I was wondering if anybody has Kodi working with an IR remote and LIRC under FreeBSD 11.0-STABLE. 

It was actually quite easy to setup LIRC and the LIRC tools show that the remote is recognized and key presses are interpreted correctly on the OS side. Kodi 16.10 has been build from ports with LIRC support enabled (currently on Kodi 16.10_11). But when I start Kodi, there is no mention of LIRC in Kodi's log file and it simply does not work - with no debug or log data available from Kodi.

If anybody had success getting this to work, I would appreciate it if he or she could chime in here.


----------



## SirDice (Apr 26, 2017)

Did you follow this? http://kodi.wiki/view/HOW-TO:Set_up_LIRC#Configure_Kodi_to_understand_Lirc.27s_commands


----------



## recluce (Apr 26, 2017)

Thank you for the link, but I tried that guide early on.
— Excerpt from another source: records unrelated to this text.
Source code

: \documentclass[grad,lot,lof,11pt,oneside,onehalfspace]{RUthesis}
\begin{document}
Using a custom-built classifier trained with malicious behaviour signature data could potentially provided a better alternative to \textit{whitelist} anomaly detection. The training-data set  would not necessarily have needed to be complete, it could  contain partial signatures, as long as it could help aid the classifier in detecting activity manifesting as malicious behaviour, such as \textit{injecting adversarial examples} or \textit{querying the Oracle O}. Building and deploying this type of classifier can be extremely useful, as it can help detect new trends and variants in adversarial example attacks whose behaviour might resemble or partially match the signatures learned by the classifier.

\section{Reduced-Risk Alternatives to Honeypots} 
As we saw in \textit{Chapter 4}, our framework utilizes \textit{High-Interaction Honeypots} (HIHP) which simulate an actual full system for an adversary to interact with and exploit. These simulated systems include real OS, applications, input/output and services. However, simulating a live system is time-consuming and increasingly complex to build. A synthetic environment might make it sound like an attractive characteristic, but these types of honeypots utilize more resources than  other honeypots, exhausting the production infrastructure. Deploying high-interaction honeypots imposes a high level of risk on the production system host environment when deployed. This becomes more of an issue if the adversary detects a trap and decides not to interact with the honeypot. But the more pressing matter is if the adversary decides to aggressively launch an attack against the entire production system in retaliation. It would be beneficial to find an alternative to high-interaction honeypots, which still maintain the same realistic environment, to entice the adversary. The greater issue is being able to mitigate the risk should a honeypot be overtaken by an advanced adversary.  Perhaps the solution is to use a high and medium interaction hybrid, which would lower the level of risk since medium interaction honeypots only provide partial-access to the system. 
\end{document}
However, I went through the steps again, just to be sure and when starting kodi with "--lircdev /dev/lirc0 --debug", I finally got something in the log file:


```
09:03:34 T:34845252864    INFO: LIRC Process: using: /dev/lirc0
09:03:34 T:34845252864    INFO: LIRC Connect: connect failed: Socket operation on non-socket
09:03:34 T:34845252864    INFO: CRemoteControl::Process - failed to connect to LIRC, will keep retrying every 5 seconds
```

A couple of seconds later, a message that it gave up on lirc:


```
09:03:44 T:34844270592  NOTICE: closing down remote control service
09:03:44 T:34845252864   DEBUG: Failed to connect to LIRC. Giving up.
09:03:44 T:34845252864   DEBUG: Thread RemoteControl 34845252864 terminating
09:03:44 T:34844270592    INFO: LIRC SetEnabled: disabled
```


----------



## aht0 (Apr 26, 2017)

Have you tried updating ports recently? I built Kodi using ports over the last weekend and got 17.1 out of it.

Can't chime in about LIRC, I am using remote which is recognized as mouse (ums) by FreeBSD


----------



## recluce (Apr 26, 2017)

17.1 currently breaks passthrough audio for me (Kodi tells me it is enabled, but only 2.0 arrives at the amplifier), so I am staying away from it at the moment (I rolled back to 16.10_11). The issue has existed since I set up the system (originally with 16.10_7).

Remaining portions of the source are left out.